WORK REQUEST
Reproduced exactly, the lines from the start of the material through the line containing "reorder items easily" should be the whole answer, with pictures excluded.

STORED DATA
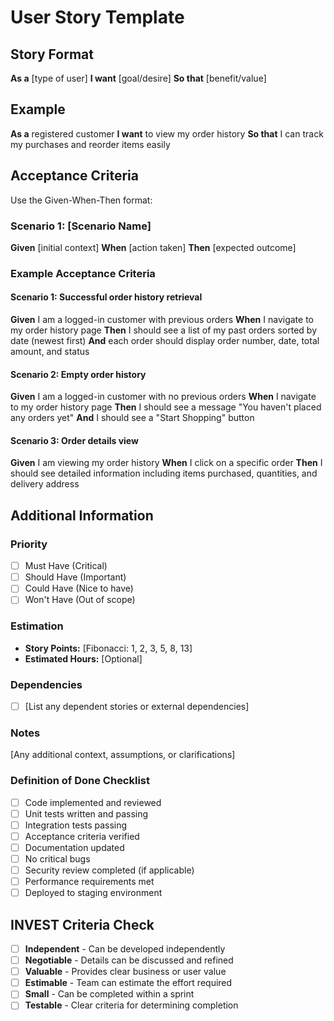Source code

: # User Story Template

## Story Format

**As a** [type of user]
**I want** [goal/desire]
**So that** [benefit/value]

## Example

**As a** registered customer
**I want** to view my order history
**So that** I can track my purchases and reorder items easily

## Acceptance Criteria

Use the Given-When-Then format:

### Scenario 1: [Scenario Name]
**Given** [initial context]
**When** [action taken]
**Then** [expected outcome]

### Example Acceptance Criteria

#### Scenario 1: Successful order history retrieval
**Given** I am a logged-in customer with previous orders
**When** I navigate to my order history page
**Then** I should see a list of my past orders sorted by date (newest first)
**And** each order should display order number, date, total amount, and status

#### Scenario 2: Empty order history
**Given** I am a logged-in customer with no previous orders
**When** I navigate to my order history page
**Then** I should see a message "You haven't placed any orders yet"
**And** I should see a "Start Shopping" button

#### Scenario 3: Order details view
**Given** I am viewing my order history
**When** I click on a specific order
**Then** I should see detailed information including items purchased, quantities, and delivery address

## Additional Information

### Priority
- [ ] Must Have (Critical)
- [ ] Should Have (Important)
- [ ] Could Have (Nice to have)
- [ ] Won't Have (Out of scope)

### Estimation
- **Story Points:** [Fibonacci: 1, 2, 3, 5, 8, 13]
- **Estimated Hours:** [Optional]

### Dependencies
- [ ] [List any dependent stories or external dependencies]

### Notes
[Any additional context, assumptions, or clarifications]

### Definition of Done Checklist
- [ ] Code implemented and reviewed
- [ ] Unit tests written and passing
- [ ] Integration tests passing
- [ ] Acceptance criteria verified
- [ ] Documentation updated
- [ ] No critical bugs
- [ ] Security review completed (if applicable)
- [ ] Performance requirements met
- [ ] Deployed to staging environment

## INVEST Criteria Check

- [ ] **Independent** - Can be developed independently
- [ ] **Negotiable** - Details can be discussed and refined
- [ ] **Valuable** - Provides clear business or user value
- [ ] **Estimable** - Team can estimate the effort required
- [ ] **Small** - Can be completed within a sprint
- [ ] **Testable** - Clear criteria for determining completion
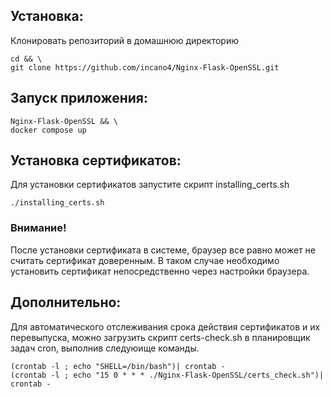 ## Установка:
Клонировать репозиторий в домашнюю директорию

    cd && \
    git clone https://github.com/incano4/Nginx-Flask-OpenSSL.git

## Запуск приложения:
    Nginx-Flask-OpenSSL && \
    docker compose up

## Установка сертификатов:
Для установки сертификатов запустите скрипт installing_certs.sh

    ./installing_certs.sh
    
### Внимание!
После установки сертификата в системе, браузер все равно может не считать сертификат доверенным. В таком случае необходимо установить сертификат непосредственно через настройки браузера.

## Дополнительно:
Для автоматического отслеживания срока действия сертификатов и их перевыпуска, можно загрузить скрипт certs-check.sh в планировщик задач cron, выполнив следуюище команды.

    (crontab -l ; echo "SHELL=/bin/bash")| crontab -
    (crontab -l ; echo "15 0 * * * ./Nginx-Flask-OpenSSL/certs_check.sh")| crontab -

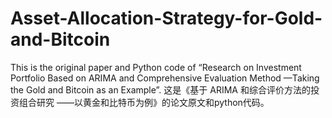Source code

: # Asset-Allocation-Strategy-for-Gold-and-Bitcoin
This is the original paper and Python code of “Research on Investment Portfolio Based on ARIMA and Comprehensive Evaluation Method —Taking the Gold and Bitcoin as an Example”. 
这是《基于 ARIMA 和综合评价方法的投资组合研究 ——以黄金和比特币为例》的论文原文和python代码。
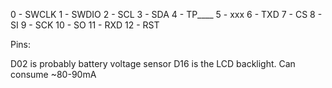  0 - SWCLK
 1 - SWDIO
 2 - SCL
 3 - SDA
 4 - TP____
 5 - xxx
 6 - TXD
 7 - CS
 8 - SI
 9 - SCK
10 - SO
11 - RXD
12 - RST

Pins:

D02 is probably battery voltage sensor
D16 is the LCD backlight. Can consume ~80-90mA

OUTPUT
Source code

: # User Story Template

## Story Format

**As a** [type of user]
**I want** [goal/desire]
**So that** [benefit/value]

## Example

**As a** registered customer
**I want** to view my order history
**So that** I can track my purchases and reorder items easily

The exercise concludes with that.